Liberal Pakistanis complain about the country’s blasphemy laws and the fact that PTI has no plans to change such laws. Meanwhile, such forces ignore the fact that in the countries of Europe and North America – countries which face a substantially low terrorist threat vis-a-vis Pakistan, legislators are hastily drafting new laws to censor criticism of just about any social trend ranging from feminism to sectarian politics. While Pakistani laws defend the country’s historical religious traditions, western governments are passing laws to protect the pagan gods of the west – the totemic ramparts of ultra-liberalism. Thus, Pakistan’s blasphemy laws should not be viewed in a vacuum and should certainly never be seen as more dangerous than the decrepit state of Indian society in which Muslims are being openly lynched with the support of members of the ruling political party simply for going about their daily business in peace. Until western hypocrisy and Indian mob rule are addressed, there is little point in growing hysterical over Pakistan’s blasphemy laws.

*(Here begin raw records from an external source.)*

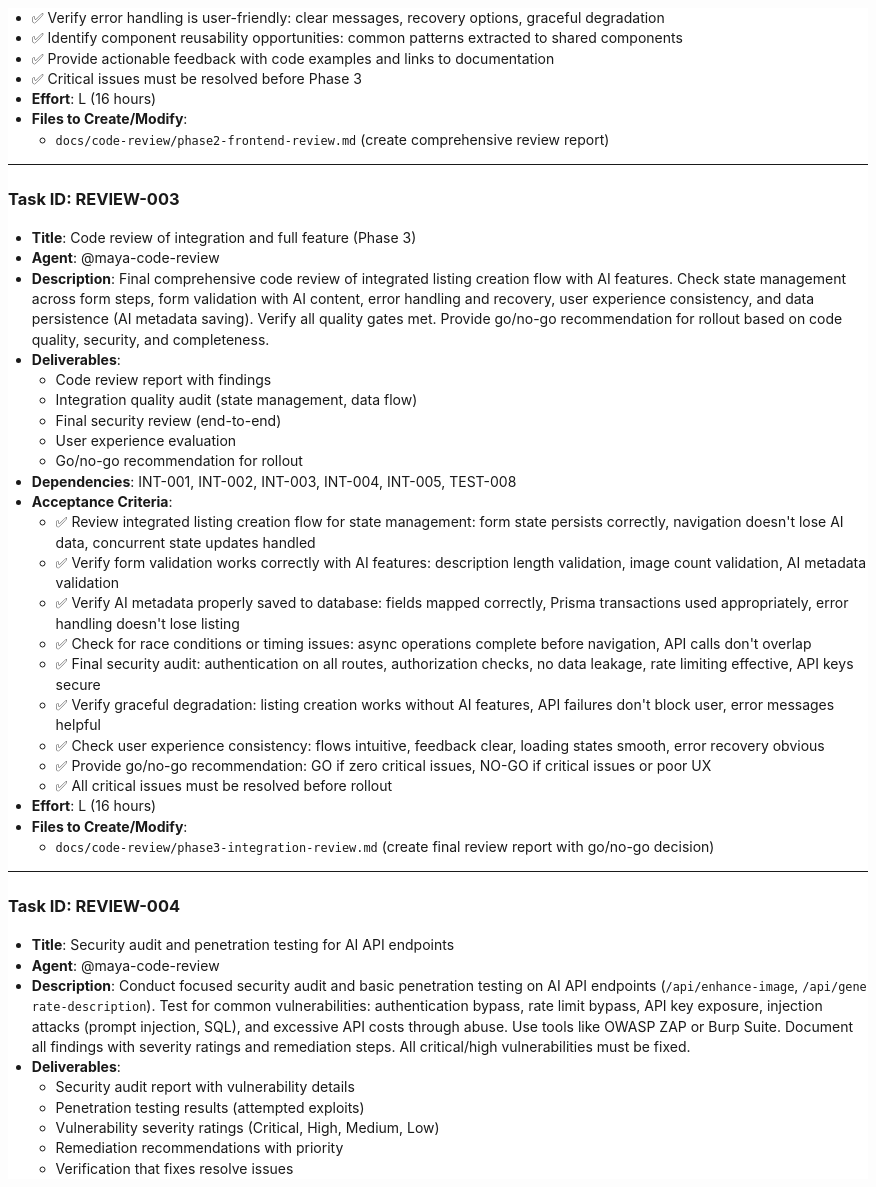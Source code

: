   - ✅ Verify error handling is user-friendly: clear messages, recovery options, graceful degradation
  - ✅ Identify component reusability opportunities: common patterns extracted to shared components
  - ✅ Provide actionable feedback with code examples and links to documentation
  - ✅ Critical issues must be resolved before Phase 3
- **Effort**: L (16 hours)
- **Files to Create/Modify**:
  - `docs/code-review/phase2-frontend-review.md` (create comprehensive review report)

---

### Task ID: REVIEW-003
- **Title**: Code review of integration and full feature (Phase 3)
- **Agent**: @maya-code-review
- **Description**: Final comprehensive code review of integrated listing creation flow with AI features. Check state management across form steps, form validation with AI content, error handling and recovery, user experience consistency, and data persistence (AI metadata saving). Verify all quality gates met. Provide go/no-go recommendation for rollout based on code quality, security, and completeness.
- **Deliverables**:
  - Code review report with findings
  - Integration quality audit (state management, data flow)
  - Final security review (end-to-end)
  - User experience evaluation
  - Go/no-go recommendation for rollout
- **Dependencies**: INT-001, INT-002, INT-003, INT-004, INT-005, TEST-008
- **Acceptance Criteria**:
  - ✅ Review integrated listing creation flow for state management: form state persists correctly, navigation doesn't lose AI data, concurrent state updates handled
  - ✅ Verify form validation works correctly with AI features: description length validation, image count validation, AI metadata validation
  - ✅ Verify AI metadata properly saved to database: fields mapped correctly, Prisma transactions used appropriately, error handling doesn't lose listing
  - ✅ Check for race conditions or timing issues: async operations complete before navigation, API calls don't overlap
  - ✅ Final security audit: authentication on all routes, authorization checks, no data leakage, rate limiting effective, API keys secure
  - ✅ Verify graceful degradation: listing creation works without AI features, API failures don't block user, error messages helpful
  - ✅ Check user experience consistency: flows intuitive, feedback clear, loading states smooth, error recovery obvious
  - ✅ Provide go/no-go recommendation: GO if zero critical issues, NO-GO if critical issues or poor UX
  - ✅ All critical issues must be resolved before rollout
- **Effort**: L (16 hours)
- **Files to Create/Modify**:
  - `docs/code-review/phase3-integration-review.md` (create final review report with go/no-go decision)

---

### Task ID: REVIEW-004
- **Title**: Security audit and penetration testing for AI API endpoints
- **Agent**: @maya-code-review
- **Description**: Conduct focused security audit and basic penetration testing on AI API endpoints (`/api/enhance-image`, `/api/generate-description`). Test for common vulnerabilities: authentication bypass, rate limit bypass, API key exposure, injection attacks (prompt injection, SQL), and excessive API costs through abuse. Use tools like OWASP ZAP or Burp Suite. Document all findings with severity ratings and remediation steps. All critical/high vulnerabilities must be fixed.
- **Deliverables**:
  - Security audit report with vulnerability details
  - Penetration testing results (attempted exploits)
  - Vulnerability severity ratings (Critical, High, Medium, Low)
  - Remediation recommendations with priority
  - Verification that fixes resolve issues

Liberal Pakistanis then complain about press freedom before realising that Pakistan actually has some of the freest political speech in the world.

In an age where US corporate media, European corporate and state media and the Indian government all look to clamp down on free speech, Pakistan remains a place whose levels of political free speech are staggeringly high. Whether on Urdu, English or provincial language media, Pakistanis can say almost anything they want about almost anyone they want and for the most part it is all done in relative peace.

When the PTI government announced a further step to free Pakistan’s already highly open media it was clear that existing trends will only improve under the leadership of Imran Khan While private media outlets have long had editorial freedoms, according to a recent statement from Pakistan’s Information Minister Chaudhary Fawad Hussain, now even state owned media will be given full editorial freedom.

As per vision of @ImranKhanPTI Ended political censorship on PTV, clear instructions issued for a complete editorial independence on PTV and Radio Pakistan, drastic changes ll be visible in Information Dept in coming 3 months Inshallah — Ch Fawad Hussain (@fawadchaudhry) August 21, 2018

This means that if fully realised, Pakistan’s private and state owned media will be more free to criticise the government than both private and state owned media outlets in many European countries where opposition views are increasingly shunned or derided as “fake”.

The real fight for Pakistan’s future 

Imran Khan has drawn the liberal werewolves out of their hiding places and has thus exposed the real enemies of social and economic progress in Pakistan to be liberal forces who see it fit to criticise every element of Pakistani society without cessation. Such people take perverse delight in blaming the Establishment for doing that which it does not do while summarily ignoring how the US military-industrial complex is vastly more powerful than Pakistan’s Establishment ever was. Likewise, Pakistan’s liberal fifth column somehow believe that Pakistan’s blasphemy laws are unusual while similar things either already exist or are being legally erected in the countries who join Pakistan’s home grown liberals in heaping scorn on a nation being antagonised both on its eastern and western borders.

What good is it to be on guard against terrorism from Afghanistan and India if Pakistan’s own liberal fifth column continues to scapegoat the nation itself for every problem under the sun. Pakistan does have problems and most of these problems are not unique to Pakistan. What is however unique is the agility with which supposed patriots of Pakistan do more for the country’s foreign enemies than the foreign enemies themselves could ever hope to achieve.

By increasing the amplification of these anti-national voices in so far as his presence seems to agitate them into fits of Pakistan hating hysteria, Imran Khan has already proved why he is in the best position to fight this enemy within and secure a better internal and external future for Pakistan.